Your copy should start at the line with "3. Products from" and end at the line with "Rep. for Cortex" in the data below. Transcribe only those lines, exactly, pictures excluded.
——————
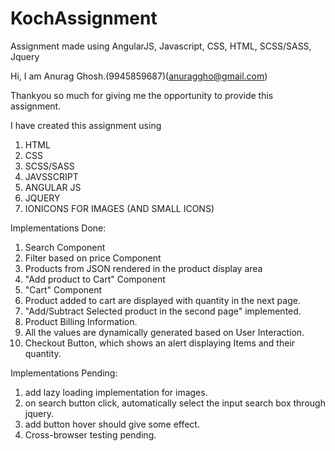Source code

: # KochAssignment
Assignment made using AngularJS, Javascript, CSS, HTML, SCSS/SASS, Jquery

Hi, I am Anurag Ghosh.(9945859687)(anuraggho@gmail.com)

Thankyou so much for giving me the opportunity to provide this assignment.

I have created this assignment using 
1. HTML
2. CSS
3. SCSS/SASS
4. JAVSSCRIPT
5. ANGULAR JS
6. JQUERY
7. IONICONS FOR IMAGES (AND SMALL ICONS)

Implementations Done:
1. Search Component
2. Filter based on price Component
3. Products from JSON rendered in the product display area
4. "Add product to Cart" Component
5. "Cart" Component
6. Product added to cart are displayed with quantity in the next page.
7. "Add/Subtract Selected product in the second page" implemented.
8. Product Billing Information.
9. All the values are dynamically generated based on User Interaction.
10. Checkout Button, which shows an alert displaying Items and their quantity.

Implementations Pending:
1. add lazy loading implementation for images.
2. on search button click, automatically select the input search box through jquery.
3. add button hover should give some effect.
4. Cross-browser testing pending.

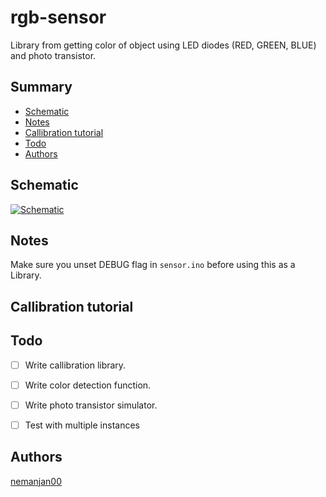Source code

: # rgb-sensor

Library from getting color of object using LED diodes (RED, GREEN, BLUE) and photo transistor. 

## Summary

<!-- vim-markdown-toc GFM -->

* [Schematic](#schematic)
* [Notes](#notes)
* [Callibration tutorial](#callibration-tutorial)
* [Todo](#todo)
* [Authors](#authors)

<!-- vim-markdown-toc -->

## Schematic

[![Schematic](https://d10zxokiwapyap.cloudfront.net/circuits/joL0XkXXfOQ-7569ef1b-5f89-4303-b122-ef726565eb3e-snapshot-thumb?&s=3c58ec01da1664ba3ba7b657ef8fe7d3)](https://www.tinkercad.com/things/joL0XkXXfOQ)

## Notes

Make sure you unset DEBUG flag in ``sensor.ino`` before using this as a Library. 

## Callibration tutorial

## Todo

 * [ ] Write callibration library. 

 * [ ] Write color detection function. 

 * [ ] Write photo transistor simulator. 

 * [ ] Test with multiple instances

## Authors

[nemanjan00](https://github.com/nemanjan00)

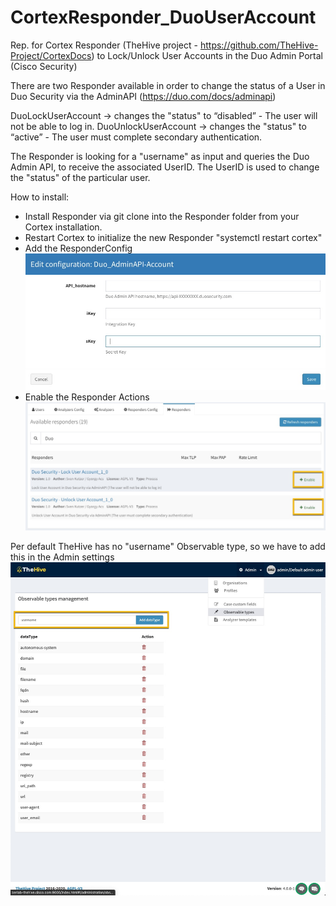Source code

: # CortexResponder_DuoUserAccount
Rep. for Cortex Responder (TheHive project - https://github.com/TheHive-Project/CortexDocs)
to Lock/Unlock User Accounts in the Duo Admin Portal (Cisco Security)


There are two Responder available in order to change the status of a User in Duo Security via the AdminAPI (https://duo.com/docs/adminapi)

DuoLockUserAccount -> changes the "status" to “disabled” - The user will not be able to log in.
DuoUnlockUserAccount ->  changes the "status" to “active” - The user must complete secondary authentication.

The Responder is looking for a "username" as input and queries the Duo Admin API, to receive the associated UserID.
The UserID is used to change the "status" of the particular user.

How to install:
- Install Responder via git clone into the Responder folder from your Cortex installation.
- Restart Cortex to initialize the new Responder "systemctl restart cortex"
- Add the ResponderConfig 
  ![ResponderConfig](/ResponderConfig.jpg)
- Enable the Responder Actions
  ![Responders](/Responders.jpg)
 
Per default TheHive has no "username" Observable type, so we have to add this in the Admin settings
  ![AddObservableType](/AddObservableType.jpg)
——————
*Problem solution:*
3. Products from JSON rendered in the product display area
4. "Add product to Cart" Component
5. "Cart" Component
6. Product added to cart are displayed with quantity in the next page.
7. "Add/Subtract Selected product in the second page" implemented.
8. Product Billing Information.
9. All the values are dynamically generated based on User Interaction.
10. Checkout Button, which shows an alert displaying Items and their quantity.

Implementations Pending:
1. add lazy loading implementation for images.
2. on search button click, automatically select the input search box through jquery.
3. add button hover should give some effect.
4. Cross-browser testing pending.

Source code

: # rgb-sensor

Library from getting color of object using LED diodes (RED, GREEN, BLUE) and photo transistor. 

## Summary

<!-- vim-markdown-toc GFM -->

* [Schematic](#schematic)
* [Notes](#notes)
* [Callibration tutorial](#callibration-tutorial)
* [Todo](#todo)
* [Authors](#authors)

<!-- vim-markdown-toc -->

## Schematic

[![Schematic](https://d10zxokiwapyap.cloudfront.net/circuits/joL0XkXXfOQ-7569ef1b-5f89-4303-b122-ef726565eb3e-snapshot-thumb?&s=3c58ec01da1664ba3ba7b657ef8fe7d3)](https://www.tinkercad.com/things/joL0XkXXfOQ)

## Notes

Make sure you unset DEBUG flag in ``sensor.ino`` before using this as a Library. 

## Callibration tutorial

## Todo

 * [ ] Write callibration library. 

 * [ ] Write color detection function. 

 * [ ] Write photo transistor simulator. 

 * [ ] Test with multiple instances

## Authors

[nemanjan00](https://github.com/nemanjan00)

Source code

: # CortexResponder_DuoUserAccount
Rep. for Cortex Responder (TheHive project - https://github.com/TheHive-Project/CortexDocs)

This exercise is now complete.